Things changed once she got pregnant out of wedlock with his child. Marić returned to her family home during her pregnancy and remained there after the birth of their daughter. She repeatedly requested that Einstein visit them, and that he marry her and make their child legitimate, but he let her down, and left her alone for several months during her pregnancy and after the birth of their daughter. Even after she was born, he refused to marry her and legitimize their daughter; the record is unclear, and does not account for what happened to their daughter, other than the fact that she was no longer in their lives when they married.
Marić and Einstein finally married in 1903; and by all accounts, it was an unhappy marriage. Einstein had a brilliant mind, but the historical record does not reflect kindly on his ability to maintain a kind or loving relationship. It was his way or the highway; he expected his wife to act as a servant during their marriage, rather than a partner. Her wishes went unheeded and her aspirations were ignored. It is unknown whether Marić played a role in collaborating with Einstein on his theories, especially his Theory of Relativity, but it is quite possible that she was involved in his research and never received credit. It must have been heartbreaking for her to be in love with a man who simply wanted control and submission from her, rather than a partner in life.
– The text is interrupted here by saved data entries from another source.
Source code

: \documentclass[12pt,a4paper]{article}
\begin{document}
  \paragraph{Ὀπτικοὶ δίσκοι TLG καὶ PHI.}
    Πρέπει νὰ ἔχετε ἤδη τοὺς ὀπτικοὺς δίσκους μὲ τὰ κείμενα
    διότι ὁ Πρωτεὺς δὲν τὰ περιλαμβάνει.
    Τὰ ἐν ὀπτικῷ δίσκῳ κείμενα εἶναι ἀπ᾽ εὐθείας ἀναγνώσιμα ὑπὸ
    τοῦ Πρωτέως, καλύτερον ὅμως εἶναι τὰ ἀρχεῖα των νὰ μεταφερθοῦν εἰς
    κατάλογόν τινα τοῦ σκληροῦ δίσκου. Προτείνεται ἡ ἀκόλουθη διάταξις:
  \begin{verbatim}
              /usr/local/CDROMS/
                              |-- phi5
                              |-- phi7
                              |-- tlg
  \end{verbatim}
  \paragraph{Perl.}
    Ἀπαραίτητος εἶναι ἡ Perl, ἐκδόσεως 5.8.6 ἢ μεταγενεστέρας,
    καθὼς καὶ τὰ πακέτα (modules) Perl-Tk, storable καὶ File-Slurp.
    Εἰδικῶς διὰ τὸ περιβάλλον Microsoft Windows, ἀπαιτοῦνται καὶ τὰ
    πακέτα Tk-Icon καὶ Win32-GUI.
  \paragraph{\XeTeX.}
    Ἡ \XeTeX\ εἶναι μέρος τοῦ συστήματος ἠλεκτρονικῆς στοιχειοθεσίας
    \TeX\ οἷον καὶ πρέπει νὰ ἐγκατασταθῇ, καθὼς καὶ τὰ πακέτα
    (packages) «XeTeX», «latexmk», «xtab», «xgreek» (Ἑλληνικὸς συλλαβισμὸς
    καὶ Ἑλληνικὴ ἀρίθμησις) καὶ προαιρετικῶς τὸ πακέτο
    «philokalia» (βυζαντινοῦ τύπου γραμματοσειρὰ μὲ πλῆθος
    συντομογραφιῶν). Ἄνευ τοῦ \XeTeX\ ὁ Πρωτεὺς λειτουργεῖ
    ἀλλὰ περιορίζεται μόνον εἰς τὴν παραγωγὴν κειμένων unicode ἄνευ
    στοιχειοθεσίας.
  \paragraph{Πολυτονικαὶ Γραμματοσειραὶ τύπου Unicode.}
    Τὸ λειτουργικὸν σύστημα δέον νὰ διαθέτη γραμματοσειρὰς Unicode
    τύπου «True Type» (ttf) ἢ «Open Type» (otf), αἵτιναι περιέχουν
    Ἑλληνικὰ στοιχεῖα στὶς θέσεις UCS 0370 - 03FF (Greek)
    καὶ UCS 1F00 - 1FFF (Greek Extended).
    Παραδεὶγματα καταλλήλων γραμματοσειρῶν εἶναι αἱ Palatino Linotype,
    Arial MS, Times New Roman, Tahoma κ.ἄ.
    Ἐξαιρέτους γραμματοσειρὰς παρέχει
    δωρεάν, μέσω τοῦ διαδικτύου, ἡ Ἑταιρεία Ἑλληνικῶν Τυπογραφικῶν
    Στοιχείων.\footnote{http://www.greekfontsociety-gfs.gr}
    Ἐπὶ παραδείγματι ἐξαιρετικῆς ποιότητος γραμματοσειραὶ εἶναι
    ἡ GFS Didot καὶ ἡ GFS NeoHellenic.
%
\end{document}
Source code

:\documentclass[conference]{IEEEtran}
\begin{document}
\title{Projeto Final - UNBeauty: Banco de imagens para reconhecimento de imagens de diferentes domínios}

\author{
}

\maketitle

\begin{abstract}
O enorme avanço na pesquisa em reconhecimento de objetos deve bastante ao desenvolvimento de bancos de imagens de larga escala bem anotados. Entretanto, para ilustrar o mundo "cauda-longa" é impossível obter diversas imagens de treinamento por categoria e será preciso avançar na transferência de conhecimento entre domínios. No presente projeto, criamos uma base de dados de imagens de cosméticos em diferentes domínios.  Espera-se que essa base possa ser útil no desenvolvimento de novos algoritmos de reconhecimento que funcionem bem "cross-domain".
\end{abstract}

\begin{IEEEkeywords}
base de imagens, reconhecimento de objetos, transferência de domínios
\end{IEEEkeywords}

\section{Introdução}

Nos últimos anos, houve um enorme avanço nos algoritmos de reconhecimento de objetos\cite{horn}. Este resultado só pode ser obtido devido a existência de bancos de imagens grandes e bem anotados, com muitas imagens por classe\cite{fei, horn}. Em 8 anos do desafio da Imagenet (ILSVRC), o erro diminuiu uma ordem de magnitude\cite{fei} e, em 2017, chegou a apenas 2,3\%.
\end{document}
The book is insightful into the mind of a man who had many talents, of which his ability to treat people kindly was not one. Over time, their relationship suffered as a result of his ongoing emotional abuse and neglect. Her academic passions, her career and the love of her husband had all been stripped from her by the man who once swore that they were one. They separated in 1914, and finally divorced (after the mandatory waiting period) in 1919.
This book is part love story, and part the story of an incredibly strong woman who was ahead of her time… She had to make a choice between her career and a marriage, and in the end she got neither… Her story is not uplifting, but relatable for intelligent, career women to this day.